I stare ahead, focused, intent. I know my next moves. I know what needs to be done. This is something with which I am comfortable.
Table setups, directing the team, setting up registration, determining signage, making final decisions. A colleague asks for my opinion, and I give it without hesitation. I know how to respond.
On Sunday night I switched my mindset. I moved into work mode. I had a large event and multiple meetings ahead of me. I needed to focus, to operate. I needed to compartmentalize. So, I shut down the side of me that was processing the news about my dad’s ALS diagnosis. It was business. I was business.
I came home on Monday night after setting up for Tuesday’s event. My husband had had some beer. He was processing the emotions I was avoiding. I couldn’t get pulled in. I needed to stay compartmentalized. I needed to stay in work mode. I shut him down. There was a part of me that recognized this, that felt badly that I was unable to connect with him about it. He had been supporting my emotions over the past several days, but he hadn’t taken the opportunity to break down for himself. And here I was processing everything with the mind of a computer.
I went through Monday, Tuesday, Wednesday, and most of Thursday that way. After a client meeting on Tuesday, my boss asked me how I was doing. She had switched into personal mode. I couldn’t do it. I felt myself shake my head, trying to process what was happening, trying to respond like a human instead of a robot.
“I just put on my business face to get through it all,” I replied.
She nodded.
It wasn’t until Thursday afternoon when I met with my therapist for the first time since receiving the news that I let myself open up again, that I moved away from my business-self.
I told her the news as if it had happened to somebody else. I could hear my voice from far away, like a reporter. She asked me how I was doing, how it made me feel.
I stopped.
How it made me feel.
At that moment, I felt nothing. I’d been working. I’d been focused. I had been doing my job and doing it well. I was just giving my update, my report. But she wanted to know how I felt? I wasn’t prepared for that.

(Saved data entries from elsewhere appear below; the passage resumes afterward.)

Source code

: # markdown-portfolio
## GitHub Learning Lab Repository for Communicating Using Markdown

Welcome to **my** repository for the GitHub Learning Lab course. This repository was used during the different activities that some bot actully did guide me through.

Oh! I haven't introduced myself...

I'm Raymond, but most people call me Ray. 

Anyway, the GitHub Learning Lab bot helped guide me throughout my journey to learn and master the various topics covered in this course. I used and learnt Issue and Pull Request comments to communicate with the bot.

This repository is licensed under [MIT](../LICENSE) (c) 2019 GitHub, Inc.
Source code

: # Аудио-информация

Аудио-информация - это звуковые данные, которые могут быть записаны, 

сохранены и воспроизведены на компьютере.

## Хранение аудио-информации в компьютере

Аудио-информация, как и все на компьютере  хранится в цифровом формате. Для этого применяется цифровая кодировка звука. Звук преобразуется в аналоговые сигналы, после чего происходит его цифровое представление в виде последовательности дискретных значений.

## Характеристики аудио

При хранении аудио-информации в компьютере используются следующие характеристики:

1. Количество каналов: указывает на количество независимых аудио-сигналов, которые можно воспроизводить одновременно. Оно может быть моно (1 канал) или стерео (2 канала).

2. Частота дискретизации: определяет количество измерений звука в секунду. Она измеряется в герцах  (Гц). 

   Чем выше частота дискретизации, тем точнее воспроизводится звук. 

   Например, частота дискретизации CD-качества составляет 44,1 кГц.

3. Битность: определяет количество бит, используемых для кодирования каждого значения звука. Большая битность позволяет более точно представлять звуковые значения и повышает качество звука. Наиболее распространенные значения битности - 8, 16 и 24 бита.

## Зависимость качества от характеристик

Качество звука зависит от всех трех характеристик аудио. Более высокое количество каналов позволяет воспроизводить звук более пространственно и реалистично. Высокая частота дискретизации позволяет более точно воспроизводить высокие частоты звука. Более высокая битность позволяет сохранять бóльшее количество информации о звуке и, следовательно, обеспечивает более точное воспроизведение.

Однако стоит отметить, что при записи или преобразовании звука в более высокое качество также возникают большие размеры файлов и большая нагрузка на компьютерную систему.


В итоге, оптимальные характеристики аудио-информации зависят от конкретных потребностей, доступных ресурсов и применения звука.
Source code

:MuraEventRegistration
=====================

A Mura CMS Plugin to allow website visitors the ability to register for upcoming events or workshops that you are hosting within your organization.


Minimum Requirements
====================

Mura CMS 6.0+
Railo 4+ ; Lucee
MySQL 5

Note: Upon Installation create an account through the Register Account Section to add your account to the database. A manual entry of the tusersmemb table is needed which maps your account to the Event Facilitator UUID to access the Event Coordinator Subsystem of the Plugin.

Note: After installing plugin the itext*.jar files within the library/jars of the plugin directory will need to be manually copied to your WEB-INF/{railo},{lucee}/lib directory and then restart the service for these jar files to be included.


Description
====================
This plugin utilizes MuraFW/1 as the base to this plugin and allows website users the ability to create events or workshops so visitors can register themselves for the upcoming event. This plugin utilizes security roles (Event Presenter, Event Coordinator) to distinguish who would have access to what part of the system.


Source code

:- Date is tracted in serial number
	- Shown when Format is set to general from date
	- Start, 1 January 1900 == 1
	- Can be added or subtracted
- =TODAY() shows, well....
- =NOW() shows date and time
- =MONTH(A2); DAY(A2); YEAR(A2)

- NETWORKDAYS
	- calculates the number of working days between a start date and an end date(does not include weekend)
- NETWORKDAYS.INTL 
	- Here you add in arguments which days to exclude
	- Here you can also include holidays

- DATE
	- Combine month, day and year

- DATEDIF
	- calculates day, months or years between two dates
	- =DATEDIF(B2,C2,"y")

“Sheila,” I said. “I haven’t allowed myself to think about that in three-and-a-half days. This is going to take me a minute.”
As we continued to talk, I could feel myself coming back, slowly opening up. I felt and heard the tremor in my voice as I told her about the previous week, when we’d been at the Mayo Clinic. About learning the news and sharing it with family and friends. About the challenges with my mom.
My voice grew stronger, but still shaking, as I told her how unfair it was for him to work for his entire life in a concrete building when he loved the outdoors, only to retire and receive this news.
She told me she could hear the anger in my voice. I was angry. I am angry.
I saw a new group of friends over the recent weekend, and I didn’t know what mode to be in. I didn’t know if I should remain in my open, angry, devastated state or go back into work mode. I was scared to scare them away. I felt like there were two sides of me struggling, and I didn’t know how to be or who to be. Business-me wanted to be in control, because business-me didn’t hurt as much. But that side of me shuts down, doesn’t connect, doesn’t feel very human. I don’t connect with my family, with my husband, with my friends.
The other part is in so much pain and anger and despair. And I want there to be some middle ground. Some middle ground between the part that functions and the part that wants to crumble. I don’t want to go one way or the other. I want there to be more than two. I just have to find that.